SOURCE MATERIAL:
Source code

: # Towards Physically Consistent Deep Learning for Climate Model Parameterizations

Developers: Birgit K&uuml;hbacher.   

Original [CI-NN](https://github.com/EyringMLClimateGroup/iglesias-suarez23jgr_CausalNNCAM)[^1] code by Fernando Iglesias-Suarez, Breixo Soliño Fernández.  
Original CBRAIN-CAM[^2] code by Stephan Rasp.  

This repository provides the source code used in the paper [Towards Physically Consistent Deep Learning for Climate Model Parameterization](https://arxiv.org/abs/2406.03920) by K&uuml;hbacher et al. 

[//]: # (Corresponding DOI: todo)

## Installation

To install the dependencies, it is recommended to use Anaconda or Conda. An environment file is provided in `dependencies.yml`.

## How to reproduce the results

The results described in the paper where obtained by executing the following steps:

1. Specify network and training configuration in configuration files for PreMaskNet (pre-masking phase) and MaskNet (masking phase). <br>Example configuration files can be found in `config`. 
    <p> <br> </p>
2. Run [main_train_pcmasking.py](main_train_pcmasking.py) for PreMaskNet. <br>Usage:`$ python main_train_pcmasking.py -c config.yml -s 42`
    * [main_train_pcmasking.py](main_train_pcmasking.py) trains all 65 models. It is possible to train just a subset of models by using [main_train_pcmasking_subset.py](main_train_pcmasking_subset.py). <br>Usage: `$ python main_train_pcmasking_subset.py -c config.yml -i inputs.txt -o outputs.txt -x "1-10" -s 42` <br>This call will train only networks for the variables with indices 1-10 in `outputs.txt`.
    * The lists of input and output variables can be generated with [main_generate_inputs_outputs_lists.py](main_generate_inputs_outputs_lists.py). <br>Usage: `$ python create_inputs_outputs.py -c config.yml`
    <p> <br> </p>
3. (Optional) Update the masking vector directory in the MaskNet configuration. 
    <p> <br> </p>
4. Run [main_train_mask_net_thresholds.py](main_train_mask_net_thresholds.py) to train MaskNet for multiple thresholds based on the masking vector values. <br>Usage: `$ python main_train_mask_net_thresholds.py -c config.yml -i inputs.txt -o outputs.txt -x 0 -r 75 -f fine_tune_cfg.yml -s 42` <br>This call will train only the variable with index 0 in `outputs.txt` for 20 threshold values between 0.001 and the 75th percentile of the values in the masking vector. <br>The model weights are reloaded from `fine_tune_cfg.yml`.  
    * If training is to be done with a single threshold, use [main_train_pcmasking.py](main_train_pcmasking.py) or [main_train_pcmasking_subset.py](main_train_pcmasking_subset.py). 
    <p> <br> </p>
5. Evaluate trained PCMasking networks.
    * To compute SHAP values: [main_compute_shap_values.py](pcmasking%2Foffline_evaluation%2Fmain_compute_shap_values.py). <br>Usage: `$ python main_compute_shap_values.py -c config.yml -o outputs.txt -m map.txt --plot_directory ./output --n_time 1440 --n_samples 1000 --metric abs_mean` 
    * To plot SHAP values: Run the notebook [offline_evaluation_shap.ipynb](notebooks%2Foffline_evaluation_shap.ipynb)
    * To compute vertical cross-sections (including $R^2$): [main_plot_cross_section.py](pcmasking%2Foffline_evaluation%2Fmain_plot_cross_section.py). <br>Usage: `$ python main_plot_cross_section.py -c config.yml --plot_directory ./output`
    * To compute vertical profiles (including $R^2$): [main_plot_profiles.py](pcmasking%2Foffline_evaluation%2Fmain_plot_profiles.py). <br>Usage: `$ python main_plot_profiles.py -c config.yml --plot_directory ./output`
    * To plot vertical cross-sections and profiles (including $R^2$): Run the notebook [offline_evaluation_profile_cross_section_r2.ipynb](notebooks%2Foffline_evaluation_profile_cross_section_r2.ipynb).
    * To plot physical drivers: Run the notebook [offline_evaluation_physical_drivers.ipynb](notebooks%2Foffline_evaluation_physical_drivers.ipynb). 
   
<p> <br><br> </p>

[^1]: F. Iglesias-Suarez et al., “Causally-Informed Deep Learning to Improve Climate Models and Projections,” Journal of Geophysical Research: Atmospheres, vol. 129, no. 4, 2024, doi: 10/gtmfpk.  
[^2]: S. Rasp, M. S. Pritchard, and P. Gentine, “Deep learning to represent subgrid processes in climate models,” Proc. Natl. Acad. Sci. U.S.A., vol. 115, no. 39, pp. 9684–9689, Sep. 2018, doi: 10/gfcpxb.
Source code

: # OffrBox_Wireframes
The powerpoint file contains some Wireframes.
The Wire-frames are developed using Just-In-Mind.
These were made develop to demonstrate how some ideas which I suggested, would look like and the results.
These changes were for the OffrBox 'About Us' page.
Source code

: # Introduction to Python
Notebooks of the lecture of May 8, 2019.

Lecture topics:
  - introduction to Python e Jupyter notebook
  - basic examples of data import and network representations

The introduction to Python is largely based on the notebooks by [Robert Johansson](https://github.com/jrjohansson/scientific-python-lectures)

TASK BRIEF: Copy out each entry precisely. Leave nothing out.

ANSWER TO THE PROBLEM:
Source code

: # Towards Physically Consistent Deep Learning for Climate Model Parameterizations

Developers: Birgit K&uuml;hbacher.   

Original [CI-NN](https://github.com/EyringMLClimateGroup/iglesias-suarez23jgr_CausalNNCAM)[^1] code by Fernando Iglesias-Suarez, Breixo Soliño Fernández.  
Original CBRAIN-CAM[^2] code by Stephan Rasp.  

This repository provides the source code used in the paper [Towards Physically Consistent Deep Learning for Climate Model Parameterization](https://arxiv.org/abs/2406.03920) by K&uuml;hbacher et al. 

[//]: # (Corresponding DOI: todo)

## Installation

To install the dependencies, it is recommended to use Anaconda or Conda. An environment file is provided in `dependencies.yml`.

## How to reproduce the results

The results described in the paper where obtained by executing the following steps:

1. Specify network and training configuration in configuration files for PreMaskNet (pre-masking phase) and MaskNet (masking phase). <br>Example configuration files can be found in `config`. 
    <p> <br> </p>
2. Run [main_train_pcmasking.py](main_train_pcmasking.py) for PreMaskNet. <br>Usage:`$ python main_train_pcmasking.py -c config.yml -s 42`
    * [main_train_pcmasking.py](main_train_pcmasking.py) trains all 65 models. It is possible to train just a subset of models by using [main_train_pcmasking_subset.py](main_train_pcmasking_subset.py). <br>Usage: `$ python main_train_pcmasking_subset.py -c config.yml -i inputs.txt -o outputs.txt -x "1-10" -s 42` <br>This call will train only networks for the variables with indices 1-10 in `outputs.txt`.
    * The lists of input and output variables can be generated with [main_generate_inputs_outputs_lists.py](main_generate_inputs_outputs_lists.py). <br>Usage: `$ python create_inputs_outputs.py -c config.yml`
    <p> <br> </p>
3. (Optional) Update the masking vector directory in the MaskNet configuration. 
    <p> <br> </p>
4. Run [main_train_mask_net_thresholds.py](main_train_mask_net_thresholds.py) to train MaskNet for multiple thresholds based on the masking vector values. <br>Usage: `$ python main_train_mask_net_thresholds.py -c config.yml -i inputs.txt -o outputs.txt -x 0 -r 75 -f fine_tune_cfg.yml -s 42` <br>This call will train only the variable with index 0 in `outputs.txt` for 20 threshold values between 0.001 and the 75th percentile of the values in the masking vector. <br>The model weights are reloaded from `fine_tune_cfg.yml`.  
    * If training is to be done with a single threshold, use [main_train_pcmasking.py](main_train_pcmasking.py) or [main_train_pcmasking_subset.py](main_train_pcmasking_subset.py). 
    <p> <br> </p>
5. Evaluate trained PCMasking networks.
    * To compute SHAP values: [main_compute_shap_values.py](pcmasking%2Foffline_evaluation%2Fmain_compute_shap_values.py). <br>Usage: `$ python main_compute_shap_values.py -c config.yml -o outputs.txt -m map.txt --plot_directory ./output --n_time 1440 --n_samples 1000 --metric abs_mean` 
    * To plot SHAP values: Run the notebook [offline_evaluation_shap.ipynb](notebooks%2Foffline_evaluation_shap.ipynb)
    * To compute vertical cross-sections (including $R^2$): [main_plot_cross_section.py](pcmasking%2Foffline_evaluation%2Fmain_plot_cross_section.py). <br>Usage: `$ python main_plot_cross_section.py -c config.yml --plot_directory ./output`
    * To compute vertical profiles (including $R^2$): [main_plot_profiles.py](pcmasking%2Foffline_evaluation%2Fmain_plot_profiles.py). <br>Usage: `$ python main_plot_profiles.py -c config.yml --plot_directory ./output`
    * To plot vertical cross-sections and profiles (including $R^2$): Run the notebook [offline_evaluation_profile_cross_section_r2.ipynb](notebooks%2Foffline_evaluation_profile_cross_section_r2.ipynb).
    * To plot physical drivers: Run the notebook [offline_evaluation_physical_drivers.ipynb](notebooks%2Foffline_evaluation_physical_drivers.ipynb). 
   
<p> <br><br> </p>

[^1]: F. Iglesias-Suarez et al., “Causally-Informed Deep Learning to Improve Climate Models and Projections,” Journal of Geophysical Research: Atmospheres, vol. 129, no. 4, 2024, doi: 10/gtmfpk.  
[^2]: S. Rasp, M. S. Pritchard, and P. Gentine, “Deep learning to represent subgrid processes in climate models,” Proc. Natl. Acad. Sci. U.S.A., vol. 115, no. 39, pp. 9684–9689, Sep. 2018, doi: 10/gfcpxb.
Source code

: # OffrBox_Wireframes
The powerpoint file contains some Wireframes.
The Wire-frames are developed using Just-In-Mind.
These were made develop to demonstrate how some ideas which I suggested, would look like and the results.
These changes were for the OffrBox 'About Us' page.
Source code

: # Introduction to Python
Notebooks of the lecture of May 8, 2019.

Lecture topics:
  - introduction to Python e Jupyter notebook
  - basic examples of data import and network representations

The introduction to Python is largely based on the notebooks by [Robert Johansson](https://github.com/jrjohansson/scientific-python-lectures)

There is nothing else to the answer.